If you’ve ever attempted to make ice cream yourself, you understand how daunting of a task it can be.
Tempering egg yolks is intimidating, using that salt-and-ice-cube-in-a-bag method is— let’s face it— doomed for disappointment and investing in an ice cream maker is simply not happening on a college budget.
Fortunately, the struggle for quick and satisfying homemade ice cream can now end, and it’s all thanks to the brilliant mind of Nigella Lawson.
No jokes, no fuss, Lawson’s no-churn ice cream requires only one step and a few hours of patience (in which time I would recommend making some cookies to sandwich a scoop of the finished product between).
Basil Infused No-Churn Ice Cream
Recipe inspired by Nigella Lawson’s No-Churn Coffee Ice Cream.
Adding basil takes only a small extra step and yields a sophisticated, high summer vibe dessert.
1 1/4 cup heavy whipping cream
1/3 cup basil leaves, packed
2/3 cup sweetened condensed milk
Sea salt
Plenty of ice cubes
- In a small saucepan, gently
heat the cream with the basil leaves on the stove top. Remove the pan from
the heat just as small bubbles start to appear and let the cream rest for
30 minutes to let the basil flavor fully infuse. - Transfer the cream and basil leaves into a blender and blitz quickly to chop the leaves. Alternatively, you can remove the leaves but they add a nice color.
- Fill a large bowl with ice
cubes to create an ice bath. Pour the basil cream into a smaller bowl and
let it rest in the ice bath, then put everything in the fridge to cool for
1 hour. - Remove the small bowl of
cream from the ice bath. Pour the ice and water out of the large bowl.

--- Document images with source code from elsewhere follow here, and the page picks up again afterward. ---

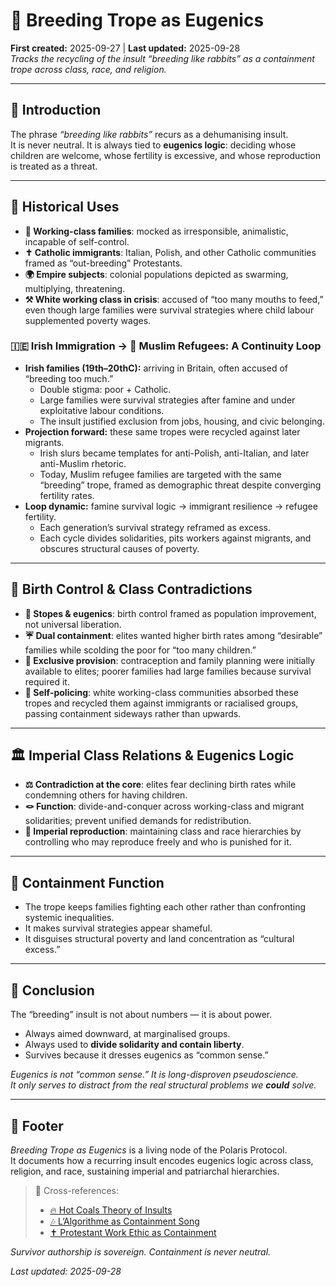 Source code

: # 🧪 Breeding Trope as Eugenics  
**First created:** 2025-09-27 | **Last updated:** 2025-09-28  
*Tracks the recycling of the insult “breeding like rabbits” as a containment trope across class, race, and religion.*  

---

## 🐇 Introduction  
The phrase *“breeding like rabbits”* recurs as a dehumanising insult.  
It is never neutral. It is always tied to **eugenics logic**: deciding whose children are welcome, whose fertility is excessive, and whose reproduction is treated as a threat.  

---

## 📜 Historical Uses  
- **🍞 Working-class families**: mocked as irresponsible, animalistic, incapable of self-control.  
- **✝️ Catholic immigrants**: Italian, Polish, and other Catholic communities framed as “out-breeding” Protestants.  
- **🌍 Empire subjects**: colonial populations depicted as swarming, multiplying, threatening.  
- **⚒️ White working class in crisis**: accused of “too many mouths to feed,” even though large families were survival strategies where child labour supplemented poverty wages.  

### 🇮🇪 Irish Immigration → 🕌 Muslim Refugees: A Continuity Loop  
- **Irish families (19th–20thC):** arriving in Britain, often accused of “breeding too much.”  
  - Double stigma: poor + Catholic.  
  - Large families were survival strategies after famine and under exploitative labour conditions.  
  - The insult justified exclusion from jobs, housing, and civic belonging.  
- **Projection forward:** these same tropes were recycled against later migrants.  
  - Irish slurs became templates for anti-Polish, anti-Italian, and later anti-Muslim rhetoric.  
  - Today, Muslim refugee families are targeted with the same “breeding” trope, framed as demographic threat despite converging fertility rates.  
- **Loop dynamic:** famine survival logic → immigrant resilience → refugee fertility.  
  - Each generation’s survival strategy reframed as excess.  
  - Each cycle divides solidarities, pits workers against migrants, and obscures structural causes of poverty.  

---

## 🧬 Birth Control & Class Contradictions  
- **👀 Stopes & eugenics**: birth control framed as population improvement, not universal liberation.  
- **☔️ Dual containment**: elites wanted higher birth rates among “desirable” families while scolding the poor for “too many children.”  
- **💊 Exclusive provision**: contraception and family planning were initially available to elites; poorer families had large families because survival required it.  
- **👾 Self-policing**: white working-class communities absorbed these tropes and recycled them against immigrants or racialised groups, passing containment sideways rather than upwards.  

---

## 🏛 Imperial Class Relations & Eugenics Logic  
- **⚖️ Contradiction at the core**: elites fear declining birth rates while condemning others for having children.  
- **🪢 Function**: divide-and-conquer across working-class and migrant solidarities; prevent unified demands for redistribution.  
- **👑 Imperial reproduction**: maintaining class and race hierarchies by controlling who may reproduce freely and who is punished for it.  

---

## 🪼 Containment Function  
- The trope keeps families fighting each other rather than confronting systemic inequalities.  
- It makes survival strategies appear shameful.  
- It disguises structural poverty and land concentration as “cultural excess.”  

---

## 💢 Conclusion  
The “breeding” insult is not about numbers — it is about power.  
- Always aimed downward, at marginalised groups.  
- Always used to **divide solidarity and contain liberty**.  
- Survives because it dresses eugenics as “common sense.”  

*Eugenics is not “common sense.” It is long-disproven pseudoscience.  
It only serves to distract from the real structural problems we **could** solve.*  

---

## 🏮 Footer  
*Breeding Trope as Eugenics* is a living node of the Polaris Protocol.  
It documents how a recurring insult encodes eugenics logic across class, religion, and race, sustaining imperial and patriarchal hierarchies.  

> 📡 Cross-references:  
> - [🔥 Hot Coals Theory of Insults](./🔥_hot_coals_theory_of_insults.md)  
> - [🎶 L’Algorithme as Containment Song](./🎶_lalgorithme_as_containment_song.md)  
> - [✝️ Protestant Work Ethic as Containment](../🗝️_Politics_Memory_Work/✝️_protestant_work_ethic_as_containment.md)  

*Survivor authorship is sovereign. Containment is never neutral.*  

_Last updated: 2025-09-28_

Now, pour the cream from the smaller bowl into the large bowl. (Using a
chilled bowl will help the cream whip faster). With a whisk or a hand
mixer, beat the cream until it just starts to form soft peaks (it takes
about 10 minutes of rigorous hand whisking). - Gently fold in the sweetened
condensed milk, add a pinch of salt and whisk for a few minutes more. - Fill a large airtight container (such as Tupperware) and freeze for at least 4 hours.